Il est également constant qu'antérieurement à la formalisation de l'offre de reclassement sur le site de [Localité 4] présentée à Mme [D] par courrier recommandé avec accusé de réception en date du 25 mai 2011, la société JP OCEAN qui avait organisé des échanges informels avec les salariés au cours desquels elle les avait informés du projet de transfert initialement prévu au 30 mai 2011, ne pouvait ignorer le refus de la salariée d'accepter une telle proposition.
S'il ressort à cet égard des débats et des pièces produites que Mme [D], prenant acte de cette seule proposition de reclassement et du report de la date du transfert, demandait le 19 avril 2011 à son employeur d'envisager son licenciement à la date initialement prévue, cette circonstance n'emportait pas ipso-facto sa renonciation au bénéfice des dispositions de l'article L1233-4 du code du travail imposant à son employeur, avant d'envisager son licenciement de rechercher les possibilités de reclassement de l'intéressée sur un emploi dans le cadre de l'entreprise ou, le cas échéant, dans les entreprises du groupe auquel l'entreprise appartient.
En se bornant dans ces conditions à proposer un reclassement dont elle n'ignorait pas par avance qu'il serait refusé par Mme [D], la société JP OCEAN qui reconnaît explicitement dans ses écritures, ne pas avoir tenté de rechercher de possibilités de reclassement au sein du groupe auquel elle appartient, n'a pas sérieusement satisfait, aux obligations résultant des dispositions de l'article L1233-4 du code du travail, ôtant ainsi tout caractère réel et sérieux au licenciement de Mme Mme [D], de sorte que la décision entreprise sera réformée de ce chef.

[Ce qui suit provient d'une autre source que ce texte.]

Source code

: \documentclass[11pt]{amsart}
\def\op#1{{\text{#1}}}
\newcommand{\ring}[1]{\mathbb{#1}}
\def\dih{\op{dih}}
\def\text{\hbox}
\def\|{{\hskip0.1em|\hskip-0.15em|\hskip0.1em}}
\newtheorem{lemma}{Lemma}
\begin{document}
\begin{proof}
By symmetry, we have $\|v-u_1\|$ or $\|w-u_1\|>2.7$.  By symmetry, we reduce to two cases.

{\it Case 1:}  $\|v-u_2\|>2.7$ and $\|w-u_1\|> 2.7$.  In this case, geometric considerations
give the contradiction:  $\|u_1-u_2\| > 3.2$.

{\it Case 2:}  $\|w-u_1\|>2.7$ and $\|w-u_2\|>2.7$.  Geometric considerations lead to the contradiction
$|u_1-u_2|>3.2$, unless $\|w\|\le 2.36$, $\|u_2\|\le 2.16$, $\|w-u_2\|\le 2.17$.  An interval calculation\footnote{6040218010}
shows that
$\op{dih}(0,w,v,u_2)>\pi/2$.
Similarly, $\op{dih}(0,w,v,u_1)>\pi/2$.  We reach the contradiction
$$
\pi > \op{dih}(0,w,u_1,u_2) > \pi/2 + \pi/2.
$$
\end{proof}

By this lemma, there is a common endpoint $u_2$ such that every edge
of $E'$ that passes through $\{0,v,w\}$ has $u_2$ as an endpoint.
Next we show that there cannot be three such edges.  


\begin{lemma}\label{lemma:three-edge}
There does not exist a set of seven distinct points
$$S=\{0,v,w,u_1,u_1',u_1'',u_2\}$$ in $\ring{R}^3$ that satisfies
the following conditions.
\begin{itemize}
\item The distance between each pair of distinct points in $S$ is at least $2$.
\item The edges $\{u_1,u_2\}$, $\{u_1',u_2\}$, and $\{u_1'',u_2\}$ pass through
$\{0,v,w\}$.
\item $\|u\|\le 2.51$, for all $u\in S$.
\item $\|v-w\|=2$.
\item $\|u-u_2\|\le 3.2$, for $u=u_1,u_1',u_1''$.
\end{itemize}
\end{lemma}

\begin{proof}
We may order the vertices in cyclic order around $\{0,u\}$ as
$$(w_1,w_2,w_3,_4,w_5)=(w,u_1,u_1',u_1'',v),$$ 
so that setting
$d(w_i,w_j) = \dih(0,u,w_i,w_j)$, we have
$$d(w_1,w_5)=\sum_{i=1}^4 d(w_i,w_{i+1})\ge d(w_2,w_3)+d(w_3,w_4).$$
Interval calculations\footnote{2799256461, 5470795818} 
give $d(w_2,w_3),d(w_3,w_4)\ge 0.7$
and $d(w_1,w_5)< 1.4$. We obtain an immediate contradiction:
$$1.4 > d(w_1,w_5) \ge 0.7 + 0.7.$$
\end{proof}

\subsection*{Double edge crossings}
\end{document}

Compte tenu de l'effectif du personnel de l'entreprise, de la perte d'une ancienneté de près de 8 ans pour cette salariée âgée de 31ans ainsi que des conséquences matérielles et morales du licenciement à son égard, en particulier de la difficulté avérée à retrouver un emploi tel que cela résulte des pièces produites et des débats, il lui sera alloué, en application de l'article L 1235-5 du Code du travail une somme de 23000 € à titre de dommages-intérêts ;
Sur les heures supplémentaires
Selon l'article L. 3121-10 du Code du Travail, la durée légale du travail effectif des salariés est fixée à trente-cinq heures par semaines civile ; l'article L. 3121-22 énonce que les heures supplémentaires accomplies au-delà de la durée légale hebdomadaire fixée par l'article L. 3121-10, ou de la durée considérée comme équivalente, donnent lieu à une majoration de salaire de 25% pour chacune des huit premières heures supplémentaires, les heures suivantes donnant lieu à une majoration de 50 % ;
Une convention ou un accord de branche étendu ou une convention ou un accord d'entreprise ou d'établissement peut prévoir un taux de majoration différent qui ne peut être inférieur à 10%;
Si aux termes de l'article L.3171-4 du Code du Travail, la preuve des horaires de travail effectués n'incombe spécialement à aucune des parties et si l'employeur doit être en mesure de fournir des éléments de nature à justifier les horaires effectivement réalisés par le salarié, il appartient cependant à ce dernier, en cas de litige relatif à l'existence ou au nombre d'heures supplémentaires, d'étayer sa demande par la production de tous éléments suffisamment précis quant aux horaires effectivement réalisés pour permettre à l'employeur de répondre en apportant, le cas échéant, la preuve contraire ;
La règle selon laquelle nul ne peut se forger de preuve à soi même n'est pas applicable à l'étaiement (et non à la preuve) d'une demande au titre des heures supplémentaires et que le décompte précis d'un salarié, qui permet à l'employeur de répondre en fournissant les éléments de nature à justifier les horaires effectivement réalisés par le salarié, est de nature à étayer la demande de ce dernier ;
En l'espèce, Mme [D] produit des tableaux détaillant les heures supplémentaires réalisées par semaine et par mois ainsi que des courriels correspondant aux heures supplémentaires revendiquées.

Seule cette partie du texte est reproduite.